Required work = In the data that follows, find the line with "(defn movie-count [p]"; transcribe it, every later line up to the one with "returns the number", and that line as well, exactly and with no others.

[Rendered images with source text]

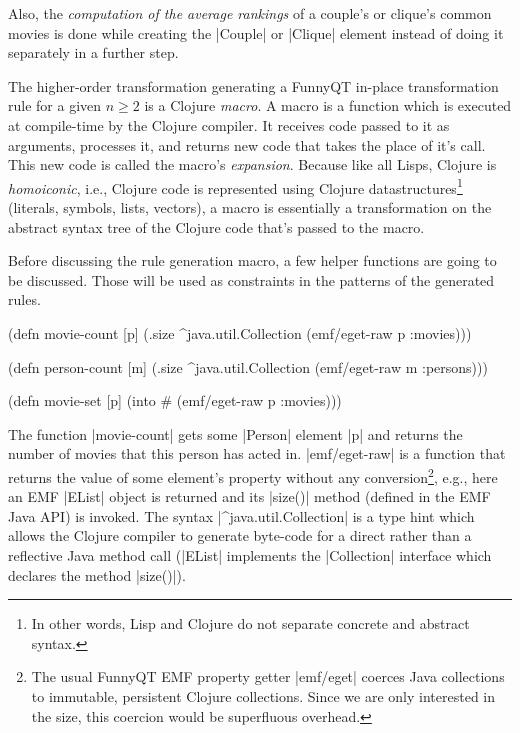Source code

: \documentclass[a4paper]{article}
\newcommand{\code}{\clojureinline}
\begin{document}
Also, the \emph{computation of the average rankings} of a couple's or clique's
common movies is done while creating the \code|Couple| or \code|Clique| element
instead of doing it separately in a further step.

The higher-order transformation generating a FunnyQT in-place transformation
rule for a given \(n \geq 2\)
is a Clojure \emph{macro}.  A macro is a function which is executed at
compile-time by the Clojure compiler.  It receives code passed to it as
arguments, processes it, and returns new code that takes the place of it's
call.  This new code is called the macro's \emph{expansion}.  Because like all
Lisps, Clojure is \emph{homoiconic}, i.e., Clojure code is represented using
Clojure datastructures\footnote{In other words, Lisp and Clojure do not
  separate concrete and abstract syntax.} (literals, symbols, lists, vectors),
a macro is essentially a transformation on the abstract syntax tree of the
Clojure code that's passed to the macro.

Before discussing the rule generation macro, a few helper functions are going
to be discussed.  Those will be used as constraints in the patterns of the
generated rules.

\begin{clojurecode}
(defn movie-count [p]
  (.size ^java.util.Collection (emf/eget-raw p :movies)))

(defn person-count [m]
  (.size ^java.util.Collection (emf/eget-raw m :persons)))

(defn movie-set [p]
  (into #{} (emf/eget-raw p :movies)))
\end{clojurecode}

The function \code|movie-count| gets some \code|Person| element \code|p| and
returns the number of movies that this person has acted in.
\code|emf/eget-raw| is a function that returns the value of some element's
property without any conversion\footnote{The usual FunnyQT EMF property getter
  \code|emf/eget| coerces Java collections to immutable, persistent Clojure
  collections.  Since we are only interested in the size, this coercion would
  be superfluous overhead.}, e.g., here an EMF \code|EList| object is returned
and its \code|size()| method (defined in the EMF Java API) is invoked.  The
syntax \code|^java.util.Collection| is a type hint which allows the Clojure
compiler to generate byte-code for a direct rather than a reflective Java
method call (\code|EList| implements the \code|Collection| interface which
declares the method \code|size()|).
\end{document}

Solved exercise =
(defn movie-count [p]
  (.size ^java.util.Collection (emf/eget-raw p :movies)))

(defn person-count [m]
  (.size ^java.util.Collection (emf/eget-raw m :persons)))

(defn movie-set [p]
  (into #{} (emf/eget-raw p :movies)))
\end{clojurecode}

The function \code|movie-count| gets some \code|Person| element \code|p| and
returns the number of movies that this person has acted in.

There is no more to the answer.